Harry popatrzył na niego niepewnie.
– Co się stanie z Syriuszem? – spytał cicho.
– Nie wiem i niespecjalnie mnie to interesuje – odpowiedział szczerze mężczyzna. – Black potrzebuje pomocy. Jestem pewien, że dyrektor przekona go, że najlepsza będzie dla niego terapia z magomedykiem, którego specjalnością jest umysł.
– Syriusz jest zbiegiem. Nie chcę, żeby go zamknęli ponownie.
– Omal nie zrobił ci krzywdy.
– Wiem, ale... Wiem, jak to jest być zamkniętym. To okropne uczucie i nie życzę tego nikomu. Ale nie chce też go na razie widzieć. Boże... Ron miał rację – jęknął. Przymknął oczy i odchylił głowę w tył na oparcie kanapy.
– W czym pan Weasley miał rację?
– Kiedy rozmawiałem z Ronem, ten wysnuł teorię, że może Syriusz był zakochany w moim tacie. Nie myślałem, że to może być prawda. Byłem pewien, że powiedział to, żeby mnie trochę rozbawić, czy coś. Co ja mam teraz zrobić?
– Harry – zaczął Severus, siadając obok niego. – To nie jest coś, z czym ty musisz się zmierzyć. Pozwól, żeby Blackiem zajęli się inni. Nastolatek nie powinien zajmować się sprawami dorosłych.
– A Czarny Pan? Wszyscy chcą, żeby nim zajął się właśnie nastolatek – zauważył Harry i nagle podsunął mu swój kubek z herbatą.
– O co chodzi? – spytał Severus.
– Jak mamy o tym rozmawiać, to proszę mi tu dolać czegoś mocniejszego – powiedział.
– Nie będę cię rozpijał, bachorze. Mam swoje zasady – powiedział stanowczo. Harry jednak patrzył na niego wyczekująco. – Tylko trochę i ani się waż o tym komukolwiek wspomnieć.

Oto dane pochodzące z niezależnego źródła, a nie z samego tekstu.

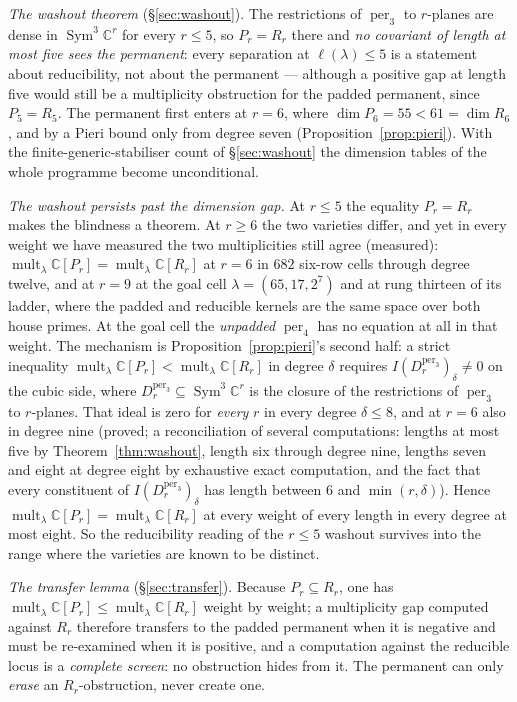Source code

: \documentclass[11pt]{amsart}
\theoremstyle{plain}
\theoremstyle{definition}
\theoremstyle{remark}
\DeclareMathOperator{\Sym}{Sym}
\DeclareMathOperator{\mult}{mult}
\DeclareMathOperator{\per}{per}
\newcommand{\bC}{\mathbb{C}}
\newcommand{\Rr}{R}
\newcommand{\Pp}{P}
\begin{document}
\emph{The washout theorem} (\S\ref{sec:washout}).  The restrictions of $\per_3$
to $r$-planes are dense in $\Sym^{3}\bC^{r}$ for every $r\le5$, so
$\Pp_r=\Rr_r$ there and \emph{no covariant of length at most five sees the
permanent}: every separation at $\ell(\lambda)\le5$ is a statement about
reducibility, not about the permanent --- although a positive gap at length five
would still be a multiplicity obstruction for the padded permanent, since
$\Pp_5=\Rr_5$.  The permanent first enters at $r=6$,
where $\dim\Pp_6=55<61=\dim\Rr_6$, and by a Pieri bound only from degree seven
(Proposition~\ref{prop:pieri}).  With the finite-generic-stabiliser count of
\S\ref{sec:washout} the dimension tables of the whole programme become
unconditional.

\emph{The washout persists past the dimension gap.}  At $r\le5$ the equality
$\Pp_r=\Rr_r$ makes the blindness a theorem.  At $r\ge6$ the two varieties
differ, and yet in every weight we have measured the two multiplicities still
agree (measured): $\mult_\lambda\bC[\Pp_r]=\mult_\lambda\bC[\Rr_r]$ at $r=6$ in $682$
six-row cells through degree twelve, and at $r=9$ at the goal cell
$\lambda=(65,17,2^{7})$ and at rung thirteen of its ladder, where the padded and
reducible kernels are the same space over both house primes.  At the goal cell
the \emph{unpadded} $\per_4$ has no equation at all in that weight.  The
mechanism is Proposition~\ref{prop:pieri}'s second half: a strict inequality
$\mult_\lambda\bC[\Pp_r]<\mult_\lambda\bC[\Rr_r]$ in degree $\delta$
requires $I(D^{\per_3}_r)_\delta\neq0$ on the cubic side, where
$D^{\per_3}_r\subseteq\Sym^{3}\bC^{r}$ is the closure of the restrictions of
$\per_3$ to $r$-planes.  That ideal is zero for \emph{every} $r$ in every degree
$\delta\le8$, and at $r=6$ also in degree nine (proved; a reconciliation of
several computations: lengths at most five by Theorem~\ref{thm:washout}, length
six through degree nine, lengths seven and eight at degree eight by exhaustive
exact computation, and the fact that every constituent of $I(D^{\per_3}_r)_\delta$
has length between $6$ and $\min(r,\delta)$).  Hence
$\mult_\lambda\bC[\Pp_r]=\mult_\lambda\bC[\Rr_r]$ at every weight of every
length in every degree at most eight.  So the reducibility reading of the
$r\le5$ washout survives into the range where the varieties are known to be
distinct.

\emph{The transfer lemma} (\S\ref{sec:transfer}).  Because $\Pp_r\subseteq\Rr_r$,
one has $\mult_\lambda\bC[\Pp_r]\le\mult_\lambda\bC[\Rr_r]$ weight by weight; a
multiplicity gap computed against $\Rr_r$ therefore transfers to the padded
permanent when it is negative and must be re-examined when it is positive, and
a computation against the reducible locus is a \emph{complete screen}: no
obstruction hides from it.  The permanent can only \emph{erase} an
$\Rr_r$-obstruction, never create one.
\end{document}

– Jasne – zapewnił go Harry. Z zadowoleniem upił trochę zaprawionej alkoholem herbaty. – Czyli jestem na tyle dorosły, żeby zając się jednym psychopatą, ale mam się nie przejmować czarodzieje, któremu pomieszało się w głowie.

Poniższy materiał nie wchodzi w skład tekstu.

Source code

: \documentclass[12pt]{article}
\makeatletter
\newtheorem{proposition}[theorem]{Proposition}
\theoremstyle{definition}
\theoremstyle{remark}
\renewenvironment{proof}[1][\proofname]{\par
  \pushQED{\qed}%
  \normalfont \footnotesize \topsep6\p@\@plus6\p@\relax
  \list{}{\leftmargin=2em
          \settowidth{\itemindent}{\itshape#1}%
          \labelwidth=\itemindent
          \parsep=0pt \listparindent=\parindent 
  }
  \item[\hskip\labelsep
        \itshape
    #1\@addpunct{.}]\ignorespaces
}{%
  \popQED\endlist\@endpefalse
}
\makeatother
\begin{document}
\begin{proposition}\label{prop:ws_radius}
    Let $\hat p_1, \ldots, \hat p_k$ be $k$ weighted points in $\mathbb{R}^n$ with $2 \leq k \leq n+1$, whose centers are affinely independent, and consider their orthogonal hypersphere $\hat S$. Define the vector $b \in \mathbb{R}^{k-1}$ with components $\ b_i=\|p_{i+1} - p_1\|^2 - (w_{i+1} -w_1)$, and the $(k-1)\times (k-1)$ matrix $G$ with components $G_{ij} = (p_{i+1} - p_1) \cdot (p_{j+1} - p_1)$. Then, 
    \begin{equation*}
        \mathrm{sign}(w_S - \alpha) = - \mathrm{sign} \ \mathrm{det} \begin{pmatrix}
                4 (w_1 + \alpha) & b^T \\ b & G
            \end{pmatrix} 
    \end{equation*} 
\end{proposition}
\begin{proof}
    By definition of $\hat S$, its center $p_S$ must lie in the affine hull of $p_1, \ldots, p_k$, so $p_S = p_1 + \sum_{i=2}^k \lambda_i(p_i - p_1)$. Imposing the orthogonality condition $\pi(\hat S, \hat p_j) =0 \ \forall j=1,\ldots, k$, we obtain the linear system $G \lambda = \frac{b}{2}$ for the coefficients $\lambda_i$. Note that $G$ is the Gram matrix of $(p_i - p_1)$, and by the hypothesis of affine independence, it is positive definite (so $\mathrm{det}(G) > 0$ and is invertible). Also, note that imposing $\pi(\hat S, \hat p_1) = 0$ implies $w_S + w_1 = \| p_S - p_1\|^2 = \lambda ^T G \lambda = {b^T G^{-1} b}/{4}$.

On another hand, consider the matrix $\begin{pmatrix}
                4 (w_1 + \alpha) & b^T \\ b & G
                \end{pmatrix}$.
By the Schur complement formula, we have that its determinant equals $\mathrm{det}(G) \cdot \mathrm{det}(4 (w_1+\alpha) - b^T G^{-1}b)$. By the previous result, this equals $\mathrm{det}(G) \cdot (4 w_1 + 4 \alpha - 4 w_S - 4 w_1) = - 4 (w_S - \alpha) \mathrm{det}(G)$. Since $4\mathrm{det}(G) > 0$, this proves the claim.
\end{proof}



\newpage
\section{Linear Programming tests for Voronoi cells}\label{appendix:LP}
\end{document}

– Już coś mówiłem ci na ten temat – zauważył Snape.
– A ja powiedział wyraźnie, że nie będę walczył. I zdania nie zmieniłem.

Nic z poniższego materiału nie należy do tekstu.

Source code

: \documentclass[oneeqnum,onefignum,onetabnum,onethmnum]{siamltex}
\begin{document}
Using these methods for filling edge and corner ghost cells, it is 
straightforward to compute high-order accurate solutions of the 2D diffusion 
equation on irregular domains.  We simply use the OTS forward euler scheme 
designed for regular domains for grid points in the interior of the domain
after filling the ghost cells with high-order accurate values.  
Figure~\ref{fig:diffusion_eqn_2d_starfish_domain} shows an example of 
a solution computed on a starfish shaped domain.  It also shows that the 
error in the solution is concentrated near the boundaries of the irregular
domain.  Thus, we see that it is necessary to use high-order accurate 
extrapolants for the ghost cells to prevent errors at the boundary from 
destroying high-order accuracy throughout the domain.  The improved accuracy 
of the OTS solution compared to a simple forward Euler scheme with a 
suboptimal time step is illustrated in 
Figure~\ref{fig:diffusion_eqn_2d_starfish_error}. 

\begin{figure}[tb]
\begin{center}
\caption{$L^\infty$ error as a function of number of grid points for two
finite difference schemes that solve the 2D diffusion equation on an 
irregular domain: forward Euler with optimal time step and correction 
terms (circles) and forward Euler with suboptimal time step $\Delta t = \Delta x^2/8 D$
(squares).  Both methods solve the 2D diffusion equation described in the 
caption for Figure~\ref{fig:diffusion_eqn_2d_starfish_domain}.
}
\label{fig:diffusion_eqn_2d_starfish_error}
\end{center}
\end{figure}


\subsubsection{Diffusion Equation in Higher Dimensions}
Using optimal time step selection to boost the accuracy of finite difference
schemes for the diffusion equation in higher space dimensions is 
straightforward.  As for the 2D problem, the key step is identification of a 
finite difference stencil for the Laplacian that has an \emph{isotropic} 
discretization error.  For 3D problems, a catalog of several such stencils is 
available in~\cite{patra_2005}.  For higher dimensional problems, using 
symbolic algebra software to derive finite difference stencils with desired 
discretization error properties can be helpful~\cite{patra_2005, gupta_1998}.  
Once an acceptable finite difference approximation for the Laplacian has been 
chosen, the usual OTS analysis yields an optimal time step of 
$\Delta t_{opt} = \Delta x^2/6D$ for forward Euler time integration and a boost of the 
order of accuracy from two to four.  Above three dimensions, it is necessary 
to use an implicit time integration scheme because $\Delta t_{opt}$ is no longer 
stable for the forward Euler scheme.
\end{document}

Severus był w stanie jedynie skinąć głową. Harry postawił sprawę jasno. Najpierw musiał zawalczyć o siebie. Dopiero później mógł walczyć o innych. Na tę chwilę był jednak tylko nastolatkiem, który miał zbyt wiele problemów, które zdawały sięnie mieć końca. W takich momentach Mistrz Eliksirów naprawdę zaczynał mu współczuć i zastanawiał się, co mógłby jeszcze dla niego zrobić.